His hold tightened imperceptibly. “Keep pushing, and you’ll be naked, too. Then we’ll see how brave you are.”
Her eyelids opened and then closed again. “I don’t think so.”
“Think whatever you want, baby, but at some point in the very near future, you’re going to be spread out in front of me, all of that glorious skin revealed, and I’m gonna take my time.”
A shiver trembled through her that had nothing to do with the cold. The very idea of spending a night with Daire Dunne, enjoying his obvious attention to detail, heated her in places she hadn’t used in far too long. Yet his arrogance grated. “Here I thought we were becoming friends.”
His bark of laughter moved his chest. “No. We may be enemies, and we may try to be allies, but I don’t fuck my friends until they whimper my name.”
Whimper? Seriously. Whimper. She tried to catch hold of anger or even indignation, but her energy had been depleted. Her mind fuzzed, but she needed a decent comeback. Something that would put him in his place. Unfortunately, her brain refused to kick into gear. “I don’t fuck.”
“Good thing I do.”
She fell asleep as his amusement wandered around them.
Colors, crazy and bright, filled her dreams, but she slept in contentment, protected after so long. The arms around her were temporary, but the sense of safety seduced her into a deep sleep.
A few hours later, her eyelids jerked open.
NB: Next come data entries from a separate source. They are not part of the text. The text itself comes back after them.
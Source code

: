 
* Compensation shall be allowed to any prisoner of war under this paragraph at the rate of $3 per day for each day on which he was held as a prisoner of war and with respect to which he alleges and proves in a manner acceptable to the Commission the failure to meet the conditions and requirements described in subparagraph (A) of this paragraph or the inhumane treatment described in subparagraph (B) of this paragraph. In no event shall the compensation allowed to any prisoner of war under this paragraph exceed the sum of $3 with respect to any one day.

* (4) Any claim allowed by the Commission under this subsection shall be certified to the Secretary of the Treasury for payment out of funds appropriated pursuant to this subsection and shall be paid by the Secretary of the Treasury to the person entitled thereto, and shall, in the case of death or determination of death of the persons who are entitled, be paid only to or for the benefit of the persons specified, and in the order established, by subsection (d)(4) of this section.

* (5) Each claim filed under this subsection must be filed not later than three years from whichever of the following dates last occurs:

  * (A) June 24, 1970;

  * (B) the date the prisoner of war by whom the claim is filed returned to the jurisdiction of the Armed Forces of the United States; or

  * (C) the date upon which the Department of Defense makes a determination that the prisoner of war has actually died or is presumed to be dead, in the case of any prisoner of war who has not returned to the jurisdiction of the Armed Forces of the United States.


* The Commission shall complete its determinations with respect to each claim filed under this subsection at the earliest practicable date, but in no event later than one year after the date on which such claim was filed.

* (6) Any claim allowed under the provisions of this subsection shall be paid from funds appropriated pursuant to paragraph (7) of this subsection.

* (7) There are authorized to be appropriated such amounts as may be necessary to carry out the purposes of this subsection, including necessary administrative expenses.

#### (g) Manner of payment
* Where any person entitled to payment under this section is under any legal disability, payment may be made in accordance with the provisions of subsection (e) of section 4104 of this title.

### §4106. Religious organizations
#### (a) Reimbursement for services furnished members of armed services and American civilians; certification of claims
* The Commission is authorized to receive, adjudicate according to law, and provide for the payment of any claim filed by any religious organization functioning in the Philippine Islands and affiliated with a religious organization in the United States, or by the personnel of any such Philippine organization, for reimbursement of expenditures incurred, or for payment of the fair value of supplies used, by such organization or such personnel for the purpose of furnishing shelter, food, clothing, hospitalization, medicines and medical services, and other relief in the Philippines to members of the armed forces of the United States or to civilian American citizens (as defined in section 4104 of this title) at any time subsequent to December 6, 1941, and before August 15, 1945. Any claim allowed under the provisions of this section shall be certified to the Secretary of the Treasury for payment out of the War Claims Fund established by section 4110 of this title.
Wind whistled a pissed-off sound around the building, sliding through cracks in the far wall. The fire had died down to a soft crackle, and rolling thunder moved the earth. Her heart rate picked up, instinct kicking in. What had awakened her?
Daire’s arms tightened, and he set her away. “There’s somebody outside.”
Chapter 7
Daire crouched low on the frozen kitchen floor and concentrated on the vibrations outside. The storm had died down a little bit but still competed with other energy sources. He could detect energy waves better than most witches, and he knew those signatures. Demons. At least two—maybe more. Either way, they waited outside in the swirling snow.
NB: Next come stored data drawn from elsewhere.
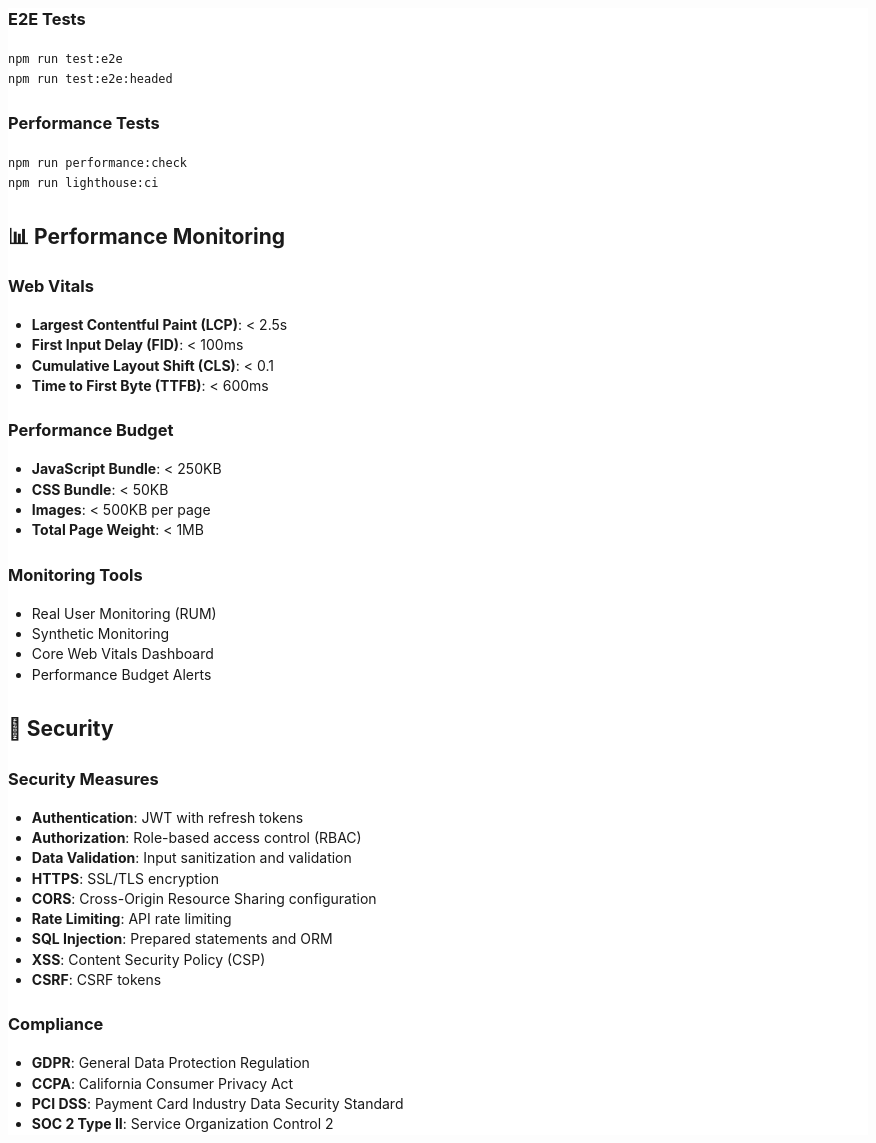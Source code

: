 ### **E2E Tests**
```bash
npm run test:e2e
npm run test:e2e:headed
```

### **Performance Tests**
```bash
npm run performance:check
npm run lighthouse:ci
```

## 📊 Performance Monitoring

### **Web Vitals**
- **Largest Contentful Paint (LCP)**: < 2.5s
- **First Input Delay (FID)**: < 100ms
- **Cumulative Layout Shift (CLS)**: < 0.1
- **Time to First Byte (TTFB)**: < 600ms

### **Performance Budget**
- **JavaScript Bundle**: < 250KB
- **CSS Bundle**: < 50KB
- **Images**: < 500KB per page
- **Total Page Weight**: < 1MB

### **Monitoring Tools**
- Real User Monitoring (RUM)
- Synthetic Monitoring
- Core Web Vitals Dashboard
- Performance Budget Alerts

## 🔐 Security

### **Security Measures**
- **Authentication**: JWT with refresh tokens
- **Authorization**: Role-based access control (RBAC)
- **Data Validation**: Input sanitization and validation
- **HTTPS**: SSL/TLS encryption
- **CORS**: Cross-Origin Resource Sharing configuration
- **Rate Limiting**: API rate limiting
- **SQL Injection**: Prepared statements and ORM
- **XSS**: Content Security Policy (CSP)
- **CSRF**: CSRF tokens

### **Compliance**
- **GDPR**: General Data Protection Regulation
- **CCPA**: California Consumer Privacy Act
- **PCI DSS**: Payment Card Industry Data Security Standard
- **SOC 2 Type II**: Service Organization Control 2
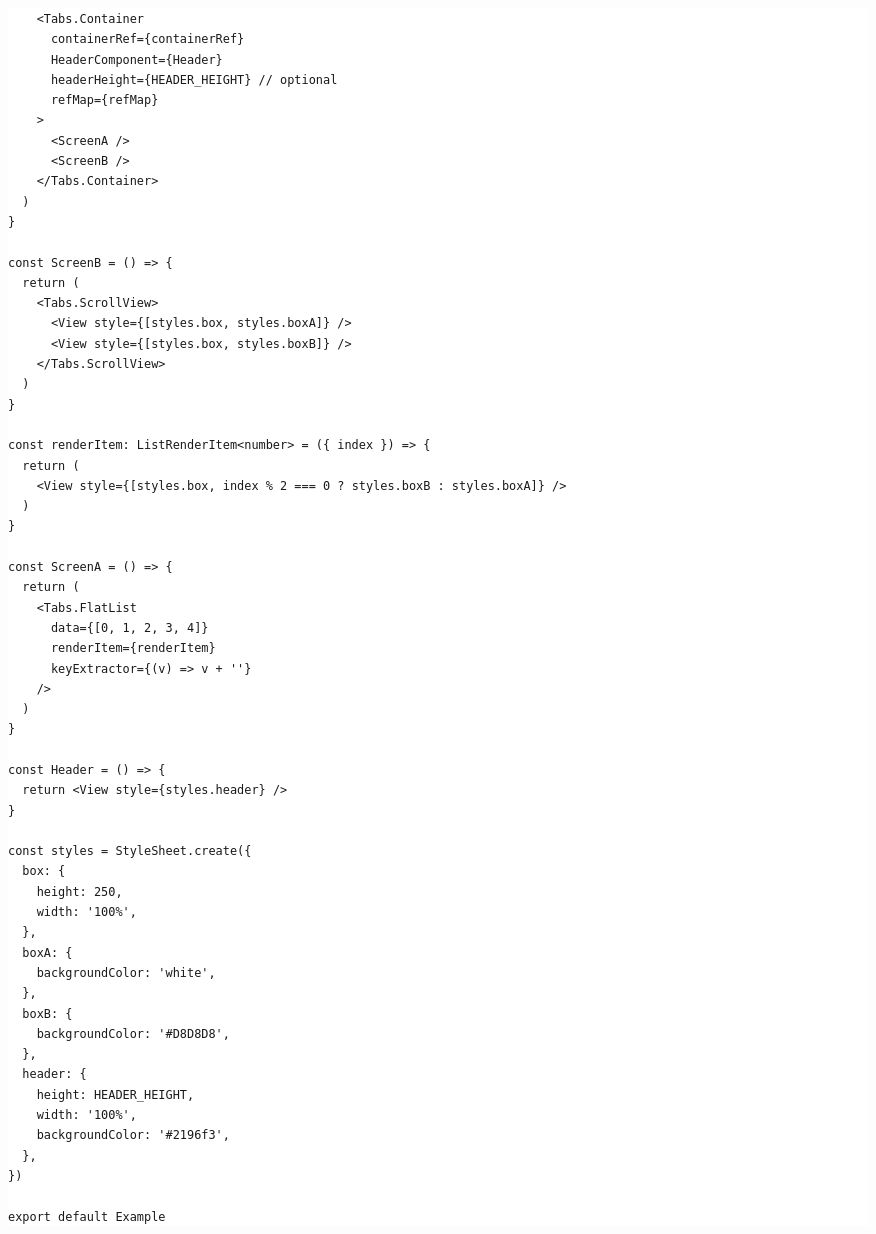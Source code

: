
 ```tsx
    <Tabs.Container
      containerRef={containerRef}
      HeaderComponent={Header}
      headerHeight={HEADER_HEIGHT} // optional
      refMap={refMap}
    >
      <ScreenA />
      <ScreenB />
    </Tabs.Container>
  )
}

const ScreenB = () => {
  return (
    <Tabs.ScrollView>
      <View style={[styles.box, styles.boxA]} />
      <View style={[styles.box, styles.boxB]} />
    </Tabs.ScrollView>
  )
}

const renderItem: ListRenderItem<number> = ({ index }) => {
  return (
    <View style={[styles.box, index % 2 === 0 ? styles.boxB : styles.boxA]} />
  )
}

const ScreenA = () => {
  return (
    <Tabs.FlatList
      data={[0, 1, 2, 3, 4]}
      renderItem={renderItem}
      keyExtractor={(v) => v + ''}
    />
  )
}

const Header = () => {
  return <View style={styles.header} />
}

const styles = StyleSheet.create({
  box: {
    height: 250,
    width: '100%',
  },
  boxA: {
    backgroundColor: 'white',
  },
  boxB: {
    backgroundColor: '#D8D8D8',
  },
  header: {
    height: HEADER_HEIGHT,
    width: '100%',
    backgroundColor: '#2196f3',
  },
})

export default Example
```


[build-badge]: https://img.shields.io/circleci/build/github/PedroBern/react-native-collapsible-tab-view/main.svg?style=flat-square
[build]: https://app.circleci.com/pipelines/github/PedroBern/react-native-collapsible-tab-view
[version-badge]: https://img.shields.io/npm/v/react-native-collapsible-tab-view.svg?style=flat-square
[package]: https://www.npmjs.com/package/react-native-collapsible-tab-view
[license-badge]: https://img.shields.io/npm/l/react-native-collapsible-tab-view.svg?style=flat-square
[license]: https://opensource.org/licenses/MIT
[expo-badge]: https://img.shields.io/badge/Runs%20with%20Expo-4630EB.svg?style=flat-square&logo=EXPO&labelColor=f3f3f3&logoColor=000
[expo]: https://github.com/expo/expo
“Stay here and be ready to run out the front. A half mile to the north is an old gas station. I hid the snowmobile behind it,” he said to Cee Cee. “They’re out back.” He hadn’t heard any sort of vehicle, so they’d walked. He pointed to the jacket she’d sat on. “Put that back on.”
Cee Cee stood, her eyes wide, her hair wild around her face. “They’re here for me, not you.”
Yeah. He got that.
“You don’t even have a shirt, Daire.” She visibly steeled her shoulders and tried to move toward the back door.
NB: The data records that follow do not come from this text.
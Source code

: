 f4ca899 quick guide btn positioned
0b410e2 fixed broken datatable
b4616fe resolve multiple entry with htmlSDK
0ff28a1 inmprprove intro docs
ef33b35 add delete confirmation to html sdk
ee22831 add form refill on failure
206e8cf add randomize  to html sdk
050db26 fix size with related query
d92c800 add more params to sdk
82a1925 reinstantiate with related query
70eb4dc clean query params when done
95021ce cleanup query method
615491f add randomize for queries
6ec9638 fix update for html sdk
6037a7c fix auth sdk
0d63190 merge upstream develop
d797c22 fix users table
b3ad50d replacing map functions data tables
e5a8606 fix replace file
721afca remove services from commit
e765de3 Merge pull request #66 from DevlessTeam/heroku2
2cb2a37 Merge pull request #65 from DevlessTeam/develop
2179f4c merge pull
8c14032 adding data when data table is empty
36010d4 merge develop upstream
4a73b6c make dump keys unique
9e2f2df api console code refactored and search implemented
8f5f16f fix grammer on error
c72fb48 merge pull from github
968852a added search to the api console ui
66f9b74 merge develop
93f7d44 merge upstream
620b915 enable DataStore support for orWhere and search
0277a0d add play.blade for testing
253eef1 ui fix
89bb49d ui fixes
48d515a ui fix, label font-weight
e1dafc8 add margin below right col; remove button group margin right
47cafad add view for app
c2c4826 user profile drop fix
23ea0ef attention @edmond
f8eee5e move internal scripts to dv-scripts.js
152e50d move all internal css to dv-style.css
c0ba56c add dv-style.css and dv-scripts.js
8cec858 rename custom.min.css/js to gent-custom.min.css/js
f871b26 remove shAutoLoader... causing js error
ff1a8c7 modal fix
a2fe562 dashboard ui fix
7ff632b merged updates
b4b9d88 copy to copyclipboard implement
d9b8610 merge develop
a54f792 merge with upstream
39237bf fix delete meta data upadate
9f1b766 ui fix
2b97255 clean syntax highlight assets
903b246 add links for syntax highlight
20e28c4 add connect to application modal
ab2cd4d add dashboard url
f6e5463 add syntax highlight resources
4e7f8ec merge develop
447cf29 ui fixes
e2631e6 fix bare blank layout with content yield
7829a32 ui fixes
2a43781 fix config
He planted a hand in the center of her chest, halting her easily. “I don’t need a shirt, and you’re not at full power yet. No way could you be after healing your body like that last night.” Plus, he was a fucking enforcer, and nobody was going to harm her on his watch. “They might not know you’re here, so just stay out of the way until I figure out who’s out there.”
She glanced down at the hand at her chest, and a flush worked over her cheekbones. “I told you I don’t need a protector.”
That was too bad. He leaned down and yanked up the jacket to shove over her shoulders. “Zip it up.”
He waited until she’d complied, pure defiance on her face. She could wear any damn expression she wanted so long as she did what he said. He turned away and opened the door to find two demons to the left? and two to the right against a crumbling building of old apartments. “You all about to square-dance?” he called through the lightly falling snow.
One man stepped forward. Curly blond hair, dark eyes, firm but young jaw. Ivan Bychkov looked like a handsome teenage heartthrob and hadn’t seemed to age in the years Daire had read security updates on the Consortia leader. “Bychkov,” Daire said.